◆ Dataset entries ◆
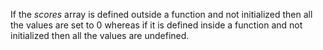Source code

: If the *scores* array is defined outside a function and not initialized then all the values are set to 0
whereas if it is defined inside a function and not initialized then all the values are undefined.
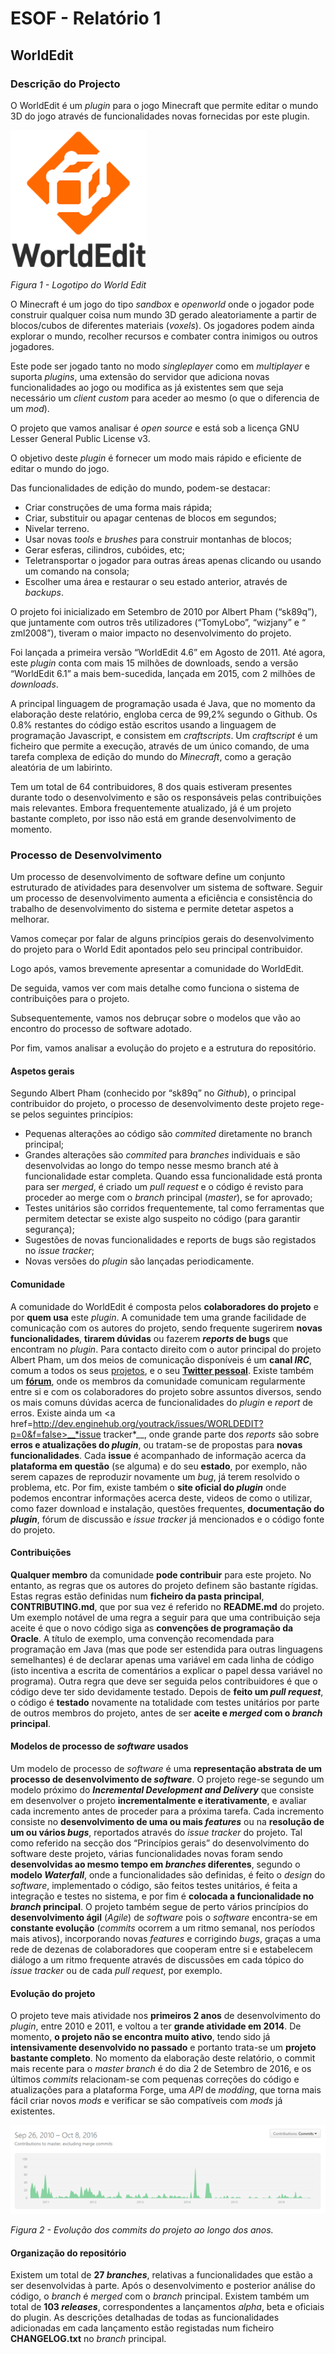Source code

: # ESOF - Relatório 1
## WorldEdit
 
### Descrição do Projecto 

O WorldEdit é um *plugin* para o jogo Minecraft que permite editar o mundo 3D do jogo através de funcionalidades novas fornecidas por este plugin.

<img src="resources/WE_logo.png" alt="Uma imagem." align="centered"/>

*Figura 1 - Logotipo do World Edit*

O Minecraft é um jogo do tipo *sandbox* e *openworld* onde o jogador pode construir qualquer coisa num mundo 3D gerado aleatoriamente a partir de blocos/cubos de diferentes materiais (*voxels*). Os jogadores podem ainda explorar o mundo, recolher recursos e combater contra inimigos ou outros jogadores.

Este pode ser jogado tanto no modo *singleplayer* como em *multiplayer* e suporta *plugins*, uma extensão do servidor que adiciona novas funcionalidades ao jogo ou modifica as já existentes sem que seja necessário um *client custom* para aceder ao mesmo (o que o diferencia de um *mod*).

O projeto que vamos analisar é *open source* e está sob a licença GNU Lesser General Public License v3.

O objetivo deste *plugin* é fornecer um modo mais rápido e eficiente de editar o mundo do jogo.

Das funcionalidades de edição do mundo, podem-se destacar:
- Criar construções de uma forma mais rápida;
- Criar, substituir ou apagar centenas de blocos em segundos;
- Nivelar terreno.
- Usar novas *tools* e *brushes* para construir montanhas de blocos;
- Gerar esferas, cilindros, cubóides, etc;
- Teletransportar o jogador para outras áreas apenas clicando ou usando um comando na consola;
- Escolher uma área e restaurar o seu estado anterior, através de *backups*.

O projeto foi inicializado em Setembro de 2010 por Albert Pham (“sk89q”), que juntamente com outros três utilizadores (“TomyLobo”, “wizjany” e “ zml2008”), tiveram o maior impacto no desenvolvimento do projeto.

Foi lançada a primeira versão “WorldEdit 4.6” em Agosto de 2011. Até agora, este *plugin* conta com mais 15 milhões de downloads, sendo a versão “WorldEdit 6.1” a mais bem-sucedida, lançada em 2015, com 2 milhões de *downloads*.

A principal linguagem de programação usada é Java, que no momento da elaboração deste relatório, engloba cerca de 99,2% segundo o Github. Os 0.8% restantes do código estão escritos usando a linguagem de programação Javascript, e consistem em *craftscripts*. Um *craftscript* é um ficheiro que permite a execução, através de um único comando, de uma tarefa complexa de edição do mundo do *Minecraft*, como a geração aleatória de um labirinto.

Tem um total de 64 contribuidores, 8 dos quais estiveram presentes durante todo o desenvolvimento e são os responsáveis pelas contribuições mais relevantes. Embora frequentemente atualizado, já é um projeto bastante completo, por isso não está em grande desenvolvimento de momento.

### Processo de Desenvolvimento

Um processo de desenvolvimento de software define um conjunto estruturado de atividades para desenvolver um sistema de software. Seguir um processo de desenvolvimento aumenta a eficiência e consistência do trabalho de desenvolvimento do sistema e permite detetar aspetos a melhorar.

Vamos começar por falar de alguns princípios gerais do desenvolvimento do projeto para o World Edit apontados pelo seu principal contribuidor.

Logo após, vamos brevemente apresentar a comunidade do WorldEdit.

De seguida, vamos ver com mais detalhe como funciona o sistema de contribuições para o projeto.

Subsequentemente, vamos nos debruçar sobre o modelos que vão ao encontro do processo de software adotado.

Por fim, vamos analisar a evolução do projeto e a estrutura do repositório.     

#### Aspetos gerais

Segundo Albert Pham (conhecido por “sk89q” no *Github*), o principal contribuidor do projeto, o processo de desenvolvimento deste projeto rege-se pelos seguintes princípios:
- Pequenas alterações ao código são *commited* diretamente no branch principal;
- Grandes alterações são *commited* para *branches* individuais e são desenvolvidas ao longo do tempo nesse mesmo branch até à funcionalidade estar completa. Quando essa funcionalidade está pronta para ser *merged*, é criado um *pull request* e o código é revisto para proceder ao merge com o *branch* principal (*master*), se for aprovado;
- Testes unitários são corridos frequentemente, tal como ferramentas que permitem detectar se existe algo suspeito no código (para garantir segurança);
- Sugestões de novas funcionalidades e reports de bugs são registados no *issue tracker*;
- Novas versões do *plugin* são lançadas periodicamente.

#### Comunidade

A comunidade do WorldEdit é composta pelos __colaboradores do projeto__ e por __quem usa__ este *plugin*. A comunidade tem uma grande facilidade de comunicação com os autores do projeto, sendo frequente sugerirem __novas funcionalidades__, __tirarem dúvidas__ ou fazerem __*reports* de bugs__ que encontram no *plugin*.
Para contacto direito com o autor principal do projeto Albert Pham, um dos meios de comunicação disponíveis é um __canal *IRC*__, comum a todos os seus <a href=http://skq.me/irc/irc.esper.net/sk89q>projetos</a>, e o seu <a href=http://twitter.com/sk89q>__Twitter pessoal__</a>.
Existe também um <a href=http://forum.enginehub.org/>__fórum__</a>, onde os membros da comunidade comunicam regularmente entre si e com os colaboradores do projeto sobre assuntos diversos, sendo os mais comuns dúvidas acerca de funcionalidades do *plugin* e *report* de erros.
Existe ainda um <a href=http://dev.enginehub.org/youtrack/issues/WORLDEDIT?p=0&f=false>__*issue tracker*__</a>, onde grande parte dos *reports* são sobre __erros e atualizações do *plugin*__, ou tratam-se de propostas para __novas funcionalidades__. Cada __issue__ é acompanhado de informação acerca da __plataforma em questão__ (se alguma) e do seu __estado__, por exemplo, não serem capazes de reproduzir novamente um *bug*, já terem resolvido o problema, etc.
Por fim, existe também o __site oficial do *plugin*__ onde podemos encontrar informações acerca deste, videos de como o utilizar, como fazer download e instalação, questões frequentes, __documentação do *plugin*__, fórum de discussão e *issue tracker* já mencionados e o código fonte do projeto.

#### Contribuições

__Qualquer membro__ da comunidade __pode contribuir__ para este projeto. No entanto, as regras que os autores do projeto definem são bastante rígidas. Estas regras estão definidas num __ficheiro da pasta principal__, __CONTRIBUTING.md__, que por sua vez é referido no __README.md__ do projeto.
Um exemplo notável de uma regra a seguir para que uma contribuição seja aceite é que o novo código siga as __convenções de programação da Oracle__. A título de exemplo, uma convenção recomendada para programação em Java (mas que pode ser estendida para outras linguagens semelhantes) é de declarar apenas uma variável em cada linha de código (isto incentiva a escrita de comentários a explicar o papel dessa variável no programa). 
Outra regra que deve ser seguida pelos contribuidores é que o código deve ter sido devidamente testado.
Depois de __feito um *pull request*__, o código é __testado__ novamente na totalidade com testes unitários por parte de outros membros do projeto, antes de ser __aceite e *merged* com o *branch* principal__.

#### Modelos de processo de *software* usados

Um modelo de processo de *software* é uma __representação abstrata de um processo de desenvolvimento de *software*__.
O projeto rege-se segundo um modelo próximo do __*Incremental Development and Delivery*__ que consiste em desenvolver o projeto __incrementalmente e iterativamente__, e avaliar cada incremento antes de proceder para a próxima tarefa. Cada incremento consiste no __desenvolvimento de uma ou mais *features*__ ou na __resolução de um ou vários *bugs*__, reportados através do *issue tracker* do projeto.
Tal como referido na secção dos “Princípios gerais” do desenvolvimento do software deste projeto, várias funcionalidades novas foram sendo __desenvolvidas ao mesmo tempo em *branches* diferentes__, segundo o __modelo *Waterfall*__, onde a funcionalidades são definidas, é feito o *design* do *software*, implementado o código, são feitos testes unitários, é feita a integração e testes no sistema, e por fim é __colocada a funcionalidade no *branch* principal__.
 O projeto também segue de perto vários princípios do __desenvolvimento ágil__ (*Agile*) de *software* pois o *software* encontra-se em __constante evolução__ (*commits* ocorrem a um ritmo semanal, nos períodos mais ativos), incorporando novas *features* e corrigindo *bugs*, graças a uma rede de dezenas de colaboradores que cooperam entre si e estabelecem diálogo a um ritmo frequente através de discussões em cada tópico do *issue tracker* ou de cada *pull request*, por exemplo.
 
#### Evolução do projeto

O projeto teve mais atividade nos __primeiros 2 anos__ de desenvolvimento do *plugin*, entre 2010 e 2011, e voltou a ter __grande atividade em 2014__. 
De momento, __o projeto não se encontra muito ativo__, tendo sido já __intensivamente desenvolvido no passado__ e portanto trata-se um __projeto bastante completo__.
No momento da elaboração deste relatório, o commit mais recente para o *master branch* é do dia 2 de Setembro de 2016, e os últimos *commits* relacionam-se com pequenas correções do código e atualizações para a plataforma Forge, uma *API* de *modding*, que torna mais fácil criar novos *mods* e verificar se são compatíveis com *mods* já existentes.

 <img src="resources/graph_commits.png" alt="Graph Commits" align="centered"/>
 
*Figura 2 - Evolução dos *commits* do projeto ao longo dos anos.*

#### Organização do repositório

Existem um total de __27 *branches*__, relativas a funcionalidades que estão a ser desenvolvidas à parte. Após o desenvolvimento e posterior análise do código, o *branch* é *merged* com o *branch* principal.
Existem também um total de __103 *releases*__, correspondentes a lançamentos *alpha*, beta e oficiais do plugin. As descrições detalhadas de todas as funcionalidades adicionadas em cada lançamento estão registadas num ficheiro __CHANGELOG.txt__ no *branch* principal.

---

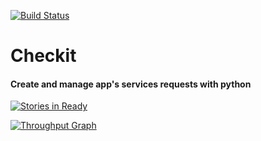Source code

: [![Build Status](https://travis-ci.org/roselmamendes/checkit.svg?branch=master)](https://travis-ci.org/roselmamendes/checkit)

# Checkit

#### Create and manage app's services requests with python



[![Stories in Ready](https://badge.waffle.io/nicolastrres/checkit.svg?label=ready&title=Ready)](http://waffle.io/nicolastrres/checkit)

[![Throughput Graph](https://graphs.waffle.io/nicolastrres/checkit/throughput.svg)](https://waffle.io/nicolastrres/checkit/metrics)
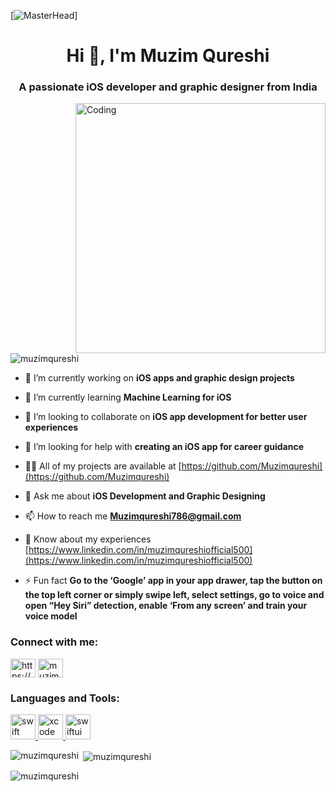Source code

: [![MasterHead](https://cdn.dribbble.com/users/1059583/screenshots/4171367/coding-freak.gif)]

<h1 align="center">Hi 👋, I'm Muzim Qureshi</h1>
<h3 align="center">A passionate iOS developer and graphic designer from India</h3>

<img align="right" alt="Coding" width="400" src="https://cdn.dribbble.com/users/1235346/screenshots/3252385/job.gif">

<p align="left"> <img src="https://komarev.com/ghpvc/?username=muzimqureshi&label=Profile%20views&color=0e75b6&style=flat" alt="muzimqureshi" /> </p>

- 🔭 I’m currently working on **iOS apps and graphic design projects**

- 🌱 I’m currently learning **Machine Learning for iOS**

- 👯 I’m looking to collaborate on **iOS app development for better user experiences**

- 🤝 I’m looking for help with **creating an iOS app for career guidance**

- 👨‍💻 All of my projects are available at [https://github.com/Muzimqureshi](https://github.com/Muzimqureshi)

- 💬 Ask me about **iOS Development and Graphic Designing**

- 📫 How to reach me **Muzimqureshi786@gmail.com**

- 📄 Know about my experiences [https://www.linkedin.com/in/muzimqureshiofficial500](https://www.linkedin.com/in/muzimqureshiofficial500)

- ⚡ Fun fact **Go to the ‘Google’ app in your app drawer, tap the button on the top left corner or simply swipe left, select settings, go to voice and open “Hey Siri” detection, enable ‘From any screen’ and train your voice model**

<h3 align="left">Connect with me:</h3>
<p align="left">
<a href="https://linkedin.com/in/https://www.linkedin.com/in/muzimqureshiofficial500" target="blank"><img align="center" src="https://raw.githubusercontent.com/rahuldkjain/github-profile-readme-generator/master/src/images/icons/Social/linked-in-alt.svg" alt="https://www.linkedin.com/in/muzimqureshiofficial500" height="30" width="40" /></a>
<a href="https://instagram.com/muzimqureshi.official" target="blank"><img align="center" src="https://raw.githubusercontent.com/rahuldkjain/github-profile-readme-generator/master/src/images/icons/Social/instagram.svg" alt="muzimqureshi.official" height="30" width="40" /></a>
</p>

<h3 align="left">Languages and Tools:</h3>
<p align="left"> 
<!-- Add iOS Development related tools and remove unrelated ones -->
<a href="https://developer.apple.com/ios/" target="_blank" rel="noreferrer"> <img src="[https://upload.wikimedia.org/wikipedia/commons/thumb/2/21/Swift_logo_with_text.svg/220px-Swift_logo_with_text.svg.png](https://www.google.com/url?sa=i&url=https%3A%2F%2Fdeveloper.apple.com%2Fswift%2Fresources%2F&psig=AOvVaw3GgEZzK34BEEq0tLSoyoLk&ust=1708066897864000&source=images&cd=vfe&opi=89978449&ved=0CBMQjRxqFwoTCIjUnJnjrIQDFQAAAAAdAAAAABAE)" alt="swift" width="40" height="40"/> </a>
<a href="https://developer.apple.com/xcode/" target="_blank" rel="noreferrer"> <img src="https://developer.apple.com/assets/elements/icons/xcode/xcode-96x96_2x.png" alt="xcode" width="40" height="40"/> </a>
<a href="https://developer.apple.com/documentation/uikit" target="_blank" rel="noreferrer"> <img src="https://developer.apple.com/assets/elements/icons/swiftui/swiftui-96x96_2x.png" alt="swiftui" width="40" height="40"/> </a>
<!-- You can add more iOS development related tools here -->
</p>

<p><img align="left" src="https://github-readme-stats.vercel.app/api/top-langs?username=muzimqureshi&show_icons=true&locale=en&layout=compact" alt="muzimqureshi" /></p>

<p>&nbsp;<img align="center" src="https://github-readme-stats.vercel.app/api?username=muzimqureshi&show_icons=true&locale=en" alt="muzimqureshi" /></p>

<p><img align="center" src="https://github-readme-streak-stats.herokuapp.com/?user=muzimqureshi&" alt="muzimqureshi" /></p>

◆ TASK DETAILS ◆
In how many lines of the data does the string "looking" appear? Only the number should be given.

◆ TASK ANSWER ◆
2